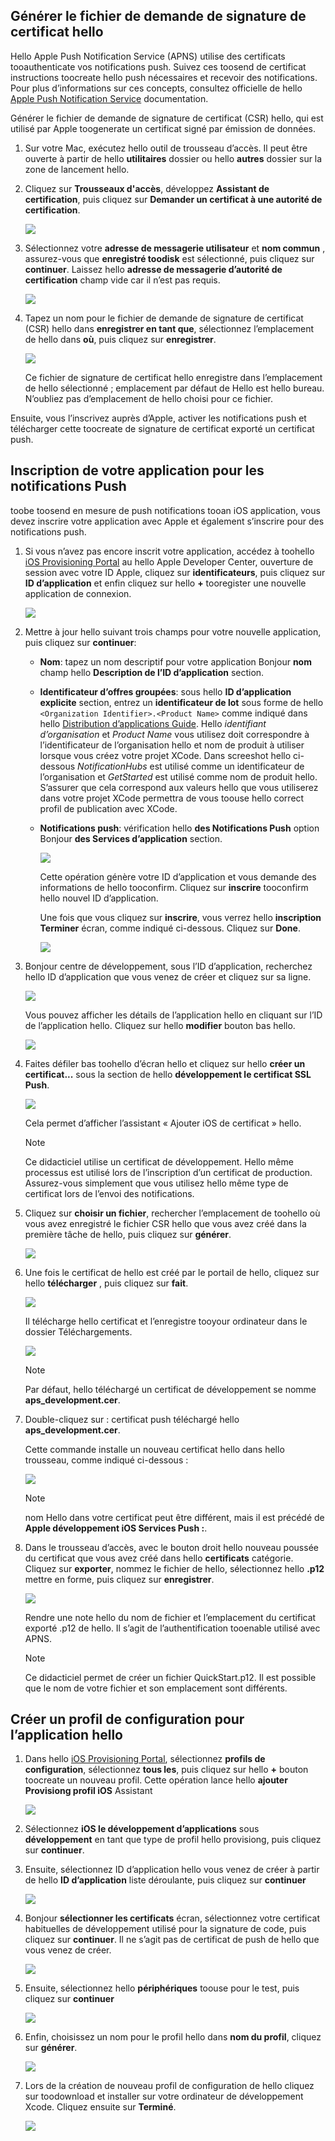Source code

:

## <a name="generate-hello-certificate-signing-request-file"></a>Générer le fichier de demande de signature de certificat hello
Hello Apple Push Notification Service (APNS) utilise des certificats tooauthenticate vos notifications push. Suivez ces toosend de certificat instructions toocreate hello push nécessaires et recevoir des notifications. Pour plus d’informations sur ces concepts, consultez officielle de hello [Apple Push Notification Service](http://go.microsoft.com/fwlink/p/?LinkId=272584) documentation.

Générer le fichier de demande de signature de certificat (CSR) hello, qui est utilisé par Apple toogenerate un certificat signé par émission de données.

1. Sur votre Mac, exécutez hello outil de trousseau d’accès. Il peut être ouverte à partir de hello **utilitaires** dossier ou hello **autres** dossier sur la zone de lancement hello.
2. Cliquez sur **Trousseaux d'accès**, développez **Assistant de certification**, puis cliquez sur **Demander un certificat à une autorité de certification**.
   
      ![](./media/notification-hubs-enable-apple-push-notifications/notification-hubs-request-cert-from-ca.png)
3. Sélectionnez votre **adresse de messagerie utilisateur** et **nom commun** , assurez-vous que **enregistré toodisk** est sélectionné, puis cliquez sur **continuer**. Laissez hello **adresse de messagerie d’autorité de certification** champ vide car il n’est pas requis.
   
      ![](./media/notification-hubs-enable-apple-push-notifications/notification-hubs-csr-info.png)
4. Tapez un nom pour le fichier de demande de signature de certificat (CSR) hello dans **enregistrer en tant que**, sélectionnez l’emplacement de hello dans **où**, puis cliquez sur **enregistrer**.
   
      ![](./media/notification-hubs-enable-apple-push-notifications/notification-hubs-save-csr.png)
   
      Ce fichier de signature de certificat hello enregistre dans l’emplacement de hello sélectionné ; emplacement par défaut de Hello est hello bureau. N’oubliez pas d’emplacement de hello choisi pour ce fichier.

Ensuite, vous l’inscrivez auprès d’Apple, activer les notifications push et télécharger cette toocreate de signature de certificat exporté un certificat push.

## <a name="register-your-app-for-push-notifications"></a>Inscription de votre application pour les notifications Push
toobe toosend en mesure de push notifications tooan iOS application, vous devez inscrire votre application avec Apple et également s’inscrire pour des notifications push.  

1. Si vous n’avez pas encore inscrit votre application, accédez à toohello <a href="http://go.microsoft.com/fwlink/p/?LinkId=272456" target="_blank">iOS Provisioning Portal</a> au hello Apple Developer Center, ouverture de session avec votre ID Apple, cliquez sur **identificateurs**, puis cliquez sur **ID d’application** et enfin cliquez sur hello  **+**  tooregister une nouvelle application de connexion.
   
      ![](./media/notification-hubs-enable-apple-push-notifications/notification-hubs-ios-appids.png)
      
2. Mettre à jour hello suivant trois champs pour votre nouvelle application, puis cliquez sur **continuer**:
   
   * **Nom**: tapez un nom descriptif pour votre application Bonjour **nom** champ hello **Description de l’ID d’application** section.
   * **Identificateur d’offres groupées**: sous hello **ID d’application explicite** section, entrez un **identificateur de lot** sous forme de hello `<Organization Identifier>.<Product Name>` comme indiqué dans hello [Distribution d’applications Guide](https://developer.apple.com/library/mac/documentation/IDEs/Conceptual/AppDistributionGuide/ConfiguringYourApp/ConfiguringYourApp.html#//apple_ref/doc/uid/TP40012582-CH28-SW8). Hello *identifiant d’organisation* et *Product Name* vous utilisez doit correspondre à l’identificateur de l’organisation hello et nom de produit à utiliser lorsque vous créez votre projet XCode. Dans screeshot hello ci-dessous *NotificationHubs* est utilisé comme un identificateur de l’organisation et *GetStarted* est utilisé comme nom de produit hello. S’assurer que cela correspond aux valeurs hello que vous utiliserez dans votre projet XCode permettra de vous toouse hello correct profil de publication avec XCode. 
   * **Notifications push**: vérification hello **des Notifications Push** option Bonjour **des Services d’application** section.
     
      ![](./media/notification-hubs-enable-apple-push-notifications/notification-hubs-new-appid-info.png)
     
      Cette opération génère votre ID d’application et vous demande des informations de hello tooconfirm. Cliquez sur **inscrire** tooconfirm hello nouvel ID d’application.
     
      Une fois que vous cliquez sur **inscrire**, vous verrez hello **inscription Terminer** écran, comme indiqué ci-dessous. Cliquez sur **Done**.
      
      ![](./media/notification-hubs-enable-apple-push-notifications/notification-hubs-appid-registration-complete.png)


1. Bonjour centre de développement, sous l’ID d’application, recherchez hello ID d’application que vous venez de créer et cliquez sur sa ligne.
   
      ![](./media/notification-hubs-enable-apple-push-notifications/notification-hubs-ios-appids2.png)
   
      Vous pouvez afficher les détails de l’application hello en cliquant sur l’ID de l’application hello. Cliquez sur hello **modifier** bouton bas hello.
   
      ![](./media/notification-hubs-enable-apple-push-notifications/notification-hubs-edit-appid.png)
      
2. Faites défiler bas toohello d’écran hello et cliquez sur hello **créer un certificat...**  sous la section de hello **développement le certificat SSL Push**.
   
      ![](./media/notification-hubs-enable-apple-push-notifications/notification-hubs-appid-create-cert.png)
   
      Cela permet d’afficher l’assistant « Ajouter iOS de certificat » hello.
   
   > [!NOTE]
   > Ce didacticiel utilise un certificat de développement. Hello même processus est utilisé lors de l’inscription d’un certificat de production. Assurez-vous simplement que vous utilisez hello même type de certificat lors de l’envoi des notifications.
   > 
   > 
3. Cliquez sur **choisir un fichier**, rechercher l’emplacement de toohello où vous avez enregistré le fichier CSR hello que vous avez créé dans la première tâche de hello, puis cliquez sur **générer**.
   
      ![](./media/notification-hubs-enable-apple-push-notifications/notification-hubs-appid-cert-choose-csr.png)
4. Une fois le certificat de hello est créé par le portail de hello, cliquez sur hello **télécharger** , puis cliquez sur **fait**.
   
      ![](./media/notification-hubs-enable-apple-push-notifications/notification-hubs-appid-download-cert.png)
   
      Il télécharge hello certificat et l’enregistre tooyour ordinateur dans le dossier Téléchargements.
   
      ![](./media/notification-hubs-enable-apple-push-notifications/notification-hubs-cert-downloaded.png)
   
   > [!NOTE]
   > Par défaut, hello téléchargé un certificat de développement se nomme **aps_development.cer**.
   > 
   > 
5. Double-cliquez sur : certificat push téléchargé hello **aps_development.cer**.
   
      Cette commande installe un nouveau certificat hello dans hello trousseau, comme indiqué ci-dessous :
   
      ![](./media/notification-hubs-enable-apple-push-notifications/notification-hubs-cert-in-keychain.png)
   
   > [!NOTE]
   > nom Hello dans votre certificat peut être différent, mais il est précédé de **Apple développement iOS Services Push :**.
   > 
   > 
6. Dans le trousseau d’accès, avec le bouton droit hello nouveau poussée du certificat que vous avez créé dans hello **certificats** catégorie. Cliquez sur **exporter**, nommez le fichier de hello, sélectionnez hello **.p12** mettre en forme, puis cliquez sur **enregistrer**.
   
    ![](./media/notification-hubs-enable-apple-push-notifications/notification-hubs-export-cert-p12.png)
   
    Rendre une note hello du nom de fichier et l’emplacement du certificat exporté .p12 de hello. Il s’agit de l’authentification tooenable utilisé avec APNS.
   
   > [!NOTE]
   > Ce didacticiel permet de créer un fichier QuickStart.p12. Il est possible que le nom de votre fichier et son emplacement sont différents.
   > 
   > 

## <a name="create-a-provisioning-profile-for-hello-app"></a>Créer un profil de configuration pour l’application hello
1. Dans hello <a href="http://go.microsoft.com/fwlink/p/?LinkId=272456" target="_blank">iOS Provisioning Portal</a>, sélectionnez **profils de configuration**, sélectionnez **tous les**, puis cliquez sur hello  **+**  bouton toocreate un nouveau profil. Cette opération lance hello **ajouter Provisiong profil iOS** Assistant
   
      ![](./media/notification-hubs-enable-apple-push-notifications/notification-hubs-new-provisioning-profile.png)
2. Sélectionnez **iOS le développement d’applications** sous **développement** en tant que type de profil hello provisiong, puis cliquez sur **continuer**. 
3. Ensuite, sélectionnez ID d’application hello vous venez de créer à partir de hello **ID d’application** liste déroulante, puis cliquez sur **continuer**
   
      ![](./media/notification-hubs-enable-apple-push-notifications/notification-hubs-select-appid-for-provisioning.png)
4. Bonjour **sélectionner les certificats** écran, sélectionnez votre certificat habituelles de développement utilisé pour la signature de code, puis cliquez sur **continuer**. Il ne s’agit pas de certificat de push de hello que vous venez de créer.
   
      ![](./media/notification-hubs-enable-apple-push-notifications/notification-hubs-provisioning-select-cert.png)
5. Ensuite, sélectionnez hello **périphériques** toouse pour le test, puis cliquez sur **continuer**
   
      ![](./media/notification-hubs-enable-apple-push-notifications/notification-hubs-provisioning-select-devices.png)
6. Enfin, choisissez un nom pour le profil hello dans **nom du profil**, cliquez sur **générer**.
   
      ![](./media/notification-hubs-enable-apple-push-notifications/notification-hubs-provisioning-name-profile.png)
7. Lors de la création de nouveau profil de configuration de hello cliquez sur toodownload et installer sur votre ordinateur de développement Xcode. Cliquez ensuite sur **Terminé**.
   
      ![](./media/notification-hubs-enable-apple-push-notifications/notification-hubs-provisioning-profile-ready.png)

-------

Look through the entries above; copy every line holding the string "Services".

   * **Notifications push**: vérification hello **des Notifications Push** option Bonjour **des Services d’application** section.
   > nom Hello dans votre certificat peut être différent, mais il est précédé de **Apple développement iOS Services Push :**.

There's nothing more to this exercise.